Of the lines in the listing below, count those containing "mdash". Provide the count and nothing else.

--- START ---

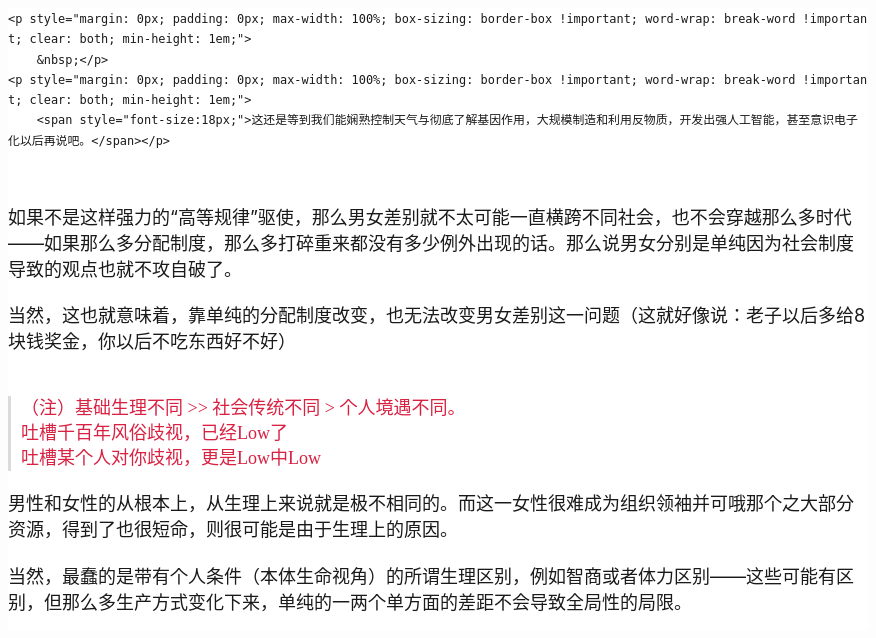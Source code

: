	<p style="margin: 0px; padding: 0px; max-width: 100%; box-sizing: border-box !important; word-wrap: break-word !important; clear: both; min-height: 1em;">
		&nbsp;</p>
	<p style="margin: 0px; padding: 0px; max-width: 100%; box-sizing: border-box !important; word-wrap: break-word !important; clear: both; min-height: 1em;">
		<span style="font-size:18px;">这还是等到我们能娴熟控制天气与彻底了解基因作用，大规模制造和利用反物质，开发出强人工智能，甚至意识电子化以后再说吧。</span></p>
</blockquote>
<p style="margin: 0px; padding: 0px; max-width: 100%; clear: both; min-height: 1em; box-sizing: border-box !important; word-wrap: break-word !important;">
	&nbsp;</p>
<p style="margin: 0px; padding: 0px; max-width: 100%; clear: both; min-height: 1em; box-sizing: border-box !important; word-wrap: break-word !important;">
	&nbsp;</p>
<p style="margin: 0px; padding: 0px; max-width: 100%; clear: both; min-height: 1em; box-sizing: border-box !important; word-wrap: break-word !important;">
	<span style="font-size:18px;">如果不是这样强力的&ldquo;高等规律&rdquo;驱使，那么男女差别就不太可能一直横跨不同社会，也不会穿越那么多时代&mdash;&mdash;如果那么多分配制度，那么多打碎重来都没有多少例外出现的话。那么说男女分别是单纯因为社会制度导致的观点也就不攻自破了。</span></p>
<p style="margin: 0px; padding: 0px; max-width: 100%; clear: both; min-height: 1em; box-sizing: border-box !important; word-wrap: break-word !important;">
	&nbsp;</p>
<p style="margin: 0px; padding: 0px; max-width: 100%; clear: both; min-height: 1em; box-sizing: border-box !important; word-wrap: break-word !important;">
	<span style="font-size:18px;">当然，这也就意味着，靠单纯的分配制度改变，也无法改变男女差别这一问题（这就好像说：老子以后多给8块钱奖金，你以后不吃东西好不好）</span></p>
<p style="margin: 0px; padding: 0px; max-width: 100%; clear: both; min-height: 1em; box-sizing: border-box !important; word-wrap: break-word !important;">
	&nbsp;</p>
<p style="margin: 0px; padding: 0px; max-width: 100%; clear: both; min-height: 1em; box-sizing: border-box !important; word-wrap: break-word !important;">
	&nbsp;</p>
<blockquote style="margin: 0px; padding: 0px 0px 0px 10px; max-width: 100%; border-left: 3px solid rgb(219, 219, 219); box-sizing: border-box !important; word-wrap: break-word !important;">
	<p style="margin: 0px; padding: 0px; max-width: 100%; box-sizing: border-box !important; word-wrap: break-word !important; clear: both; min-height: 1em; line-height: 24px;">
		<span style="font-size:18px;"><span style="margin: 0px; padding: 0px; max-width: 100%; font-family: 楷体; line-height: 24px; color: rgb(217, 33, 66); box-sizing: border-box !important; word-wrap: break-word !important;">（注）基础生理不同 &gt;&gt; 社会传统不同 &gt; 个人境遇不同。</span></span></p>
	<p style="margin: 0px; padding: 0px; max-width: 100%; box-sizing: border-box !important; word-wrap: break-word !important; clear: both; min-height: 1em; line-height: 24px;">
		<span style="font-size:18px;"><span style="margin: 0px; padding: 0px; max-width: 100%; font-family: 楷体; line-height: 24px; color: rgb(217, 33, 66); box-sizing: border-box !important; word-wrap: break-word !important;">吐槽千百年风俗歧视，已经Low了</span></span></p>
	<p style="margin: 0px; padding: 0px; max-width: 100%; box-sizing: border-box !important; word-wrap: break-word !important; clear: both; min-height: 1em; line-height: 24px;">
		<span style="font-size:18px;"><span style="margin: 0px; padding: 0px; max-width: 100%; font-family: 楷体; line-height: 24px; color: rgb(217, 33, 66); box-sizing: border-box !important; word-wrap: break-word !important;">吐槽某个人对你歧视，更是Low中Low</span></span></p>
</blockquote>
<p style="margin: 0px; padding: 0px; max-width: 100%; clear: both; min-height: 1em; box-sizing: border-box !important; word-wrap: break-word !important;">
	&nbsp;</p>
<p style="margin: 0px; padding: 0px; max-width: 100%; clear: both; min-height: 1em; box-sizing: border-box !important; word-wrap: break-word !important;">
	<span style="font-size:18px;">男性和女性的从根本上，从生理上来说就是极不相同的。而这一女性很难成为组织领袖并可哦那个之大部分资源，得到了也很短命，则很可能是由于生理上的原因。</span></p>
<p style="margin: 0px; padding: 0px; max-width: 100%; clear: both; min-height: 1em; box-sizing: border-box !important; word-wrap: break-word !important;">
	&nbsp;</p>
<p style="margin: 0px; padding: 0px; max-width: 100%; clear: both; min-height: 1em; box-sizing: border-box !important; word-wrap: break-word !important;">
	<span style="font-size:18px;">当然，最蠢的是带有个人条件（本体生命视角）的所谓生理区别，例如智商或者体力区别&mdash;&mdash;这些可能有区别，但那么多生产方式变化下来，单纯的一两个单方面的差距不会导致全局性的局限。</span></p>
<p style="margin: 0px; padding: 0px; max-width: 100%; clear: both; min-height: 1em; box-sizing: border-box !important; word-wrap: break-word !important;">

--- END ---

## YOUR RESPONSE
2